In those wonderful days of yore, Billy Coffin was our town barber, a shave cost 15 cents, and Saturday was shave day. Nobody dared come in for a haircut on a Saturday because Billy had a full day's work grooming the gentlemen of Freeport, Maine, for Sunday. If a man got a shave on any other day, he did it himself at home before a mirror with a straightedge razor, for King Gillette had not yet offered his three-piece safety model.
When I first sprouted a whisker on my chinny-chin-chin, I could buy a safety razor and five extra blades for $1, and I did. Although I've used an electric shaver now for some time, my antique Gillette stands ready if I need it.
In Billy's barbershop, a rack of shelves held the shaving mugs of the community, each a top-quality piece of china with the name or initial of its owner. Each mug had a cake of Williams shaving soap (trademark registered) and a lather brush of Chinese bristles.
Billy never lathered Homer Weston with Charley Dillingham's mug, and when he lathered anybody, it was with the strokes of a medieval master painting a chapel mural.
On weekdays, Billy cut hair for 25 cents, and for a trim and shave together he asked 35 cents. If you were having your baby hair clipped for the first time, Billy would ask if you also wanted a shave, and he gave you a lollipop, a treat he continued every time you came in until you were too heavy for him to lift into the chair.
Billy Coffin was also our town's supreme authority on the game of baseball. Without looking it up, he could tell you anything you wanted to know. And while he snipped and shaved he'd tell about some odd play that was in the record books and had been long forgotten by everybody else:
"The only triple play ever started in the National League by a left-handed pitcher came in St. Louis on Sept. 20 in 19-ought-three, and it cost the Brooklyn Bums the league pennant. Top of the ninth, with runners at the corners, Luke McGlook steps in and Lefty Whumps serves him a close-in shot, and he lobs it back to the mound. Easy play. Buster Wilkes was the losing pitcher. Game took only an hour and 50 minutes, as there came up a thundershower. Next!"
Billy did cut my hair, but he never gave me a shave. The only time I was ever shaved in a barber's chair was in Paris, and I speak about it often whether I'm invited to or not.
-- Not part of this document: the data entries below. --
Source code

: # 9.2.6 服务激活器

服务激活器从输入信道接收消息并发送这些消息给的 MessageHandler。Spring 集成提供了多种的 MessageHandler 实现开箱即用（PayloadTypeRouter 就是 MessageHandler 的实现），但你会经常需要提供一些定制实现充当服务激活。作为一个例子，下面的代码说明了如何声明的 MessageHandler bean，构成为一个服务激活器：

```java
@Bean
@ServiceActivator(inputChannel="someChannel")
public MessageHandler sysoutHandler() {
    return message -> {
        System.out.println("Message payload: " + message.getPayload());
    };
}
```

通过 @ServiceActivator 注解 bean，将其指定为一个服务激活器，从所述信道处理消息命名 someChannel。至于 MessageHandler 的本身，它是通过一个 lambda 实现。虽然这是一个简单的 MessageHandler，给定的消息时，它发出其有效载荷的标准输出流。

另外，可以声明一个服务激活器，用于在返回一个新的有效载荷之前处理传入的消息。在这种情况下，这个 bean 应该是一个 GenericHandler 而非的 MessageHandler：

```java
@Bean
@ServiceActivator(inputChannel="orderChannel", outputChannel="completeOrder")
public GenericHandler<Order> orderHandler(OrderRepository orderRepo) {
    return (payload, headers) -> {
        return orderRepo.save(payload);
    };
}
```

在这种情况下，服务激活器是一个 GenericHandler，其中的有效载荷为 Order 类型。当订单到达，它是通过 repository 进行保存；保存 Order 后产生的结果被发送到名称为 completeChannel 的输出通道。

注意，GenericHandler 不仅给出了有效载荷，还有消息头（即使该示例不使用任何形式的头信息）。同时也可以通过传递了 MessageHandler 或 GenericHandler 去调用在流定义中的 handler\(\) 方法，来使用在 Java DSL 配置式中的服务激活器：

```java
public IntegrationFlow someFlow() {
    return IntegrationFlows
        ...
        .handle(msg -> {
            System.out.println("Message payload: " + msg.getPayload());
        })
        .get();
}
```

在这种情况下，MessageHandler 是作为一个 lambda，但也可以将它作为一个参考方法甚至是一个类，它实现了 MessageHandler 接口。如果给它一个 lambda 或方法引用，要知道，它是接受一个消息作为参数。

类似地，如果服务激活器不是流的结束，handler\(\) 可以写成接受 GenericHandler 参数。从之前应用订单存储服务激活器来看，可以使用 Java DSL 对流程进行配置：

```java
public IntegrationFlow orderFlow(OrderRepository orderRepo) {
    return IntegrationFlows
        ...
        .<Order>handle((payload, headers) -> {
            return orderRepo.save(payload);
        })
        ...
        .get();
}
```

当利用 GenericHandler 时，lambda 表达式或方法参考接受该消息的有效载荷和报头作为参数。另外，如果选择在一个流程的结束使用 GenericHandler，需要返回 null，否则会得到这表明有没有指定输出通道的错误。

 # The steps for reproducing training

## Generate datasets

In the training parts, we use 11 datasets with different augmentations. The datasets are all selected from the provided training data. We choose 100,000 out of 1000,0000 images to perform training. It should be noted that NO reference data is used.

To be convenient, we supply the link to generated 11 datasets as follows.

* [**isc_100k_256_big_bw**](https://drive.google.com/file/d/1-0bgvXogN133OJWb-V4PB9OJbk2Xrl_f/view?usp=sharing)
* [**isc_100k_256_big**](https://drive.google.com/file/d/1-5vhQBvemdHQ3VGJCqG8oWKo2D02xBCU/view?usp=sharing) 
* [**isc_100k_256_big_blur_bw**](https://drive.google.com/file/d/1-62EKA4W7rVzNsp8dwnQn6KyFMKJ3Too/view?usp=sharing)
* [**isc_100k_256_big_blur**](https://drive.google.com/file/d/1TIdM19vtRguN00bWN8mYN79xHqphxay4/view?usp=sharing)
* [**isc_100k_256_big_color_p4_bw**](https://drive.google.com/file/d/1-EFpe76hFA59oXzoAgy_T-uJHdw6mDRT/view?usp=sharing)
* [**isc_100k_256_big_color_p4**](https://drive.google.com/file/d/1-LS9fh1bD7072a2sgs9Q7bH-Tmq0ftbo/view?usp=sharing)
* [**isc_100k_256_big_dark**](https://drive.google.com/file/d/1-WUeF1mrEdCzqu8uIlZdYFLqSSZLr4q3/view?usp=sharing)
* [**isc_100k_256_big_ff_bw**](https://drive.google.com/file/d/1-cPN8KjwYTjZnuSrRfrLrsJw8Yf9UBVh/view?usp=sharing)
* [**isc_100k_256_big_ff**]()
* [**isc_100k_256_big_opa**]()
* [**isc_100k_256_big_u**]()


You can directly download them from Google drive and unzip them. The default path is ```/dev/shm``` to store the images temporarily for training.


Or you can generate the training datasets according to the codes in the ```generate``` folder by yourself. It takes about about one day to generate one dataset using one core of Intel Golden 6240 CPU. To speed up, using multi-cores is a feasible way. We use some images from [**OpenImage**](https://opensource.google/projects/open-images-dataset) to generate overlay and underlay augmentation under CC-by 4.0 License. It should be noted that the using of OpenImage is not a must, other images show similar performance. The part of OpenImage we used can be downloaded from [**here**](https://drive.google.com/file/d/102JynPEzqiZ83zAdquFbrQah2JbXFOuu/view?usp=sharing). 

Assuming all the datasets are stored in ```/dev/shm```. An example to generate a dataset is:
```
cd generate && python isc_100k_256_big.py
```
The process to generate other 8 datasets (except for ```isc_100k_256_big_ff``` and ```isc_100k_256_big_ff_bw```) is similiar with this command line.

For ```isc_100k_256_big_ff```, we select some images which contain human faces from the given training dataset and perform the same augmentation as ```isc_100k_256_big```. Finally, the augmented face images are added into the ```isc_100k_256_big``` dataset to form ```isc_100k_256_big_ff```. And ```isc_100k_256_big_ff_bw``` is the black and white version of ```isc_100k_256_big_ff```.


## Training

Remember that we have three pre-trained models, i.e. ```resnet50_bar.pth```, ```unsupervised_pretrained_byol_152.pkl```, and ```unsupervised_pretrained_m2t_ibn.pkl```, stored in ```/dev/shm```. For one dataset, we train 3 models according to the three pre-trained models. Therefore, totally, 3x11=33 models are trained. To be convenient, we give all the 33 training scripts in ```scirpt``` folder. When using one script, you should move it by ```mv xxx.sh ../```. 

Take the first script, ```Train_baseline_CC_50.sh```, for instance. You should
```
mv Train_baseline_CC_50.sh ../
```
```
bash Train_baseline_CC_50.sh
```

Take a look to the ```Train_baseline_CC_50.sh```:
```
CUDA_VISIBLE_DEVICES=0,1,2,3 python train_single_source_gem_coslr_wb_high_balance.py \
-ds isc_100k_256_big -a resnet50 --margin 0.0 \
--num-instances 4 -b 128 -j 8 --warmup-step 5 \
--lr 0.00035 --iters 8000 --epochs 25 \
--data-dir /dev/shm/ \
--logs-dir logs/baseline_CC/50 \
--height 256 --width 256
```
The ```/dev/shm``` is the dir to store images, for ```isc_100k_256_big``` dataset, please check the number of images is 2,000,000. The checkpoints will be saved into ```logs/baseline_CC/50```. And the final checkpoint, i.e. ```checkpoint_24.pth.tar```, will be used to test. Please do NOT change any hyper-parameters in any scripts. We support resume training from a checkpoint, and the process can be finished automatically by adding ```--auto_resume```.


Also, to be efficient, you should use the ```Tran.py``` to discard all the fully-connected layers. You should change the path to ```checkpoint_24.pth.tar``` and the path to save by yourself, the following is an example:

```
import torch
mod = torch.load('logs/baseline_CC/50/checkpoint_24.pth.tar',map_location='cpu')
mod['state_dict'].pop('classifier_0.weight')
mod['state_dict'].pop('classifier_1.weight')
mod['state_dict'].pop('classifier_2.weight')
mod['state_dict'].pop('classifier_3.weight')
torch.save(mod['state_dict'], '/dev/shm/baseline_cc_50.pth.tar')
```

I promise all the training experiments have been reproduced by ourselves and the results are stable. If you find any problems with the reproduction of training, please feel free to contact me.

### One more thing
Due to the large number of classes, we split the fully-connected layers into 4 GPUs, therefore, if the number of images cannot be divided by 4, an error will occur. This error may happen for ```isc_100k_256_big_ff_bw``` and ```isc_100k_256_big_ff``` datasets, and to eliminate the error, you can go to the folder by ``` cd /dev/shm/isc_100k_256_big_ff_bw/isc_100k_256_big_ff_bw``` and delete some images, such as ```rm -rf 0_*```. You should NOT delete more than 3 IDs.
It was AD 1953, and I was on my way to Bonn, West Germany, on a patriotic mission so classified that I forget what it was. I had disembarked at Le Havre and come by train to Paris. There I was to entrain for Bonn. But I was told that the railroad could not accommodate me until the next Thursday, when I would have space on the Orient Express.
Horrified at the thought of being alone in Paris with nothing to do for four days, I stiffened my upper lip and resolutely decided to make do.
I checked one of my two valises at the baggage counter at the Gare de I'Est, and with my other valise arrived after a short walk at la Residence, a charming, hospitable, and somewhat pretentious pension. I also found I had checked the wrong valise: I had no toiletries, no razor.
Two streets over, however, was a barbershop. So without trepidation I had a delicious supper and then strolled to the Arch of Triumph to pay my respects to the Inconnu and gaze down upon the Elysian Fields. I strolled back to the pension and composed myself so that I was asleep before my head hit the pillow.
I awoke to feel that I was bristly. After an oeuf-jambon, I walked two streets over and arrived just as the barber struck 8 o'clock. We extended the formalities, I said rasoir and pas de coupe, and he asked me where I learned my French. I get that all the time.
I learned my French at Freeport High School from Miss Margaret Ashworth, who also taught English, and then from various friends of French-Canadian background. Let me say two words in France, and somebody goes "tch-tch-tch" and asks where I learned my French. Realizing nobody in France would know about Freeport, I spare myself a complicated explanation by saying, "Mo-real!"
Then, because he had nobody waiting at that hour, the barber took his time with me. We made the occasion a lingering social event. This led to his favoring me with a generous splash of some aftershave that was distilled from the balm of a thousand flowers.
I smelled like the Spring Flower Show at the Massachusetts Horticultural Society. In fact, when I boarded the train, having retrieved my other valise, a family of Arabs in the compartment opposite mine arose and moved to another car. I arrived at Bonn without incident, and an American friend of many years met me. To show off his new command of German he quoted, "Du bist wie eine Blume." Memories of my only barbershop shave were to linger.
It interested me that in spite of Hitler's effort to return the language to full and basic German, Germans still use the French word Friseur for barber. The true Germanic word is a "hair-cutter," but every barbershop has the word friseur (beard curler) and, instead of a striped barber pole, a basin such as barbers used in the days of the Caesars and which the customer held under his chin. Travel broadens one.